**Work request**:
From the entries below, copy out every line with "Ascending" in it.

(Stored data)

————————

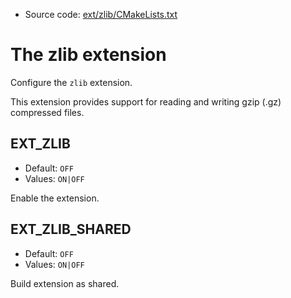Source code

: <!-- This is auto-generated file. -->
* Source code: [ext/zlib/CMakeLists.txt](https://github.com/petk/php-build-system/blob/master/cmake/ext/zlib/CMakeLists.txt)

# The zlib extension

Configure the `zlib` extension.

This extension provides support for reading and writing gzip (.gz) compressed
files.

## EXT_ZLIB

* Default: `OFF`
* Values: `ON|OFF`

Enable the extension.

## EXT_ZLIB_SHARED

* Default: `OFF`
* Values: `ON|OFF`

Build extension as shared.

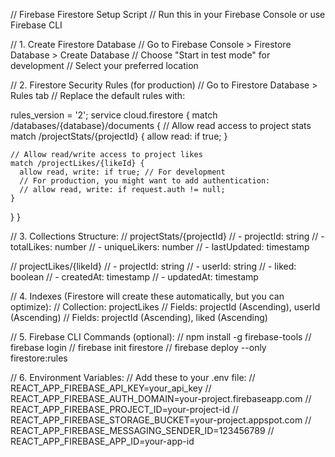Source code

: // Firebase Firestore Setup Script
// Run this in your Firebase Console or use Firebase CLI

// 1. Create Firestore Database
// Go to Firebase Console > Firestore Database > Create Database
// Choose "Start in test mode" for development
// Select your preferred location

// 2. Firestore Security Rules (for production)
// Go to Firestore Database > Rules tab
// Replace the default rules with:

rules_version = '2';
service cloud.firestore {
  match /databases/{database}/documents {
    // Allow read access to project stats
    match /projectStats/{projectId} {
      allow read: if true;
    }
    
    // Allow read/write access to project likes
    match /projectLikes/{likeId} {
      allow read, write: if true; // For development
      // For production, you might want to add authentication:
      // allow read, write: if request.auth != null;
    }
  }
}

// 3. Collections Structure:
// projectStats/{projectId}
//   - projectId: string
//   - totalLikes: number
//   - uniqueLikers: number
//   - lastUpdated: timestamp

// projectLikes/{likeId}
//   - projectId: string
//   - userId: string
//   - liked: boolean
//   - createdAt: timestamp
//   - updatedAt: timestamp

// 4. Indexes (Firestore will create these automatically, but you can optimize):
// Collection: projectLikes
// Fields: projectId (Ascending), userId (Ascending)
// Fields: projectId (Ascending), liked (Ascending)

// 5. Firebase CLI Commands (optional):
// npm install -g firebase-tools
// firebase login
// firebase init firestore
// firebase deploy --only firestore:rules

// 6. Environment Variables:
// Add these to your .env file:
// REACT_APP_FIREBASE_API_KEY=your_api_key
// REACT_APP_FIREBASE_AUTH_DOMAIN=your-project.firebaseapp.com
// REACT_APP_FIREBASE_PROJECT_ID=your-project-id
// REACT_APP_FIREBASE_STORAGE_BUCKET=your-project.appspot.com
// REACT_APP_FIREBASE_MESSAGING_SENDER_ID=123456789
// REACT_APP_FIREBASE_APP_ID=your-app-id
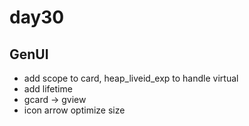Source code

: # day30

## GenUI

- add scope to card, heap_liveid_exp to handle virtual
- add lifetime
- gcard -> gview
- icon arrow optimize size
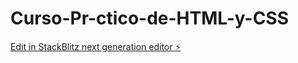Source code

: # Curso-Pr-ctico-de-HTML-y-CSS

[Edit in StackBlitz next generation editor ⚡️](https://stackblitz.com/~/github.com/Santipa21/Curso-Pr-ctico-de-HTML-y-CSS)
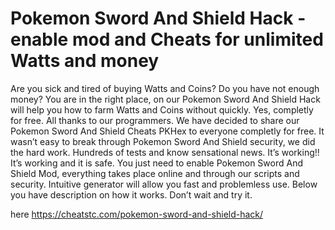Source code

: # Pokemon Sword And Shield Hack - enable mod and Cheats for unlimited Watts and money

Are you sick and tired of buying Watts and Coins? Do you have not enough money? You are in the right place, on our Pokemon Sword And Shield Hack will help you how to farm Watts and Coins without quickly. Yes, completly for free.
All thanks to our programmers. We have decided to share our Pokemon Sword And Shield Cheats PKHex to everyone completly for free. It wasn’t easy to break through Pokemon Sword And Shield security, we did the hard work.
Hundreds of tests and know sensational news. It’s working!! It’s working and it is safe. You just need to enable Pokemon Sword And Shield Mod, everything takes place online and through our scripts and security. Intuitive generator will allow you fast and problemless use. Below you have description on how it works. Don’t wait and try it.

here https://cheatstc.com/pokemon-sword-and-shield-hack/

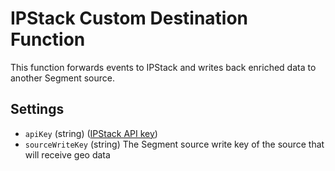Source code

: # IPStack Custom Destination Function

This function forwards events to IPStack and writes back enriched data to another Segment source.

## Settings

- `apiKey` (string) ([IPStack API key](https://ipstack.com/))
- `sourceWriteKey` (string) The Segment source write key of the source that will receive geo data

————————

**Output**:
// Fields: projectId (Ascending), userId (Ascending)
// Fields: projectId (Ascending), liked (Ascending)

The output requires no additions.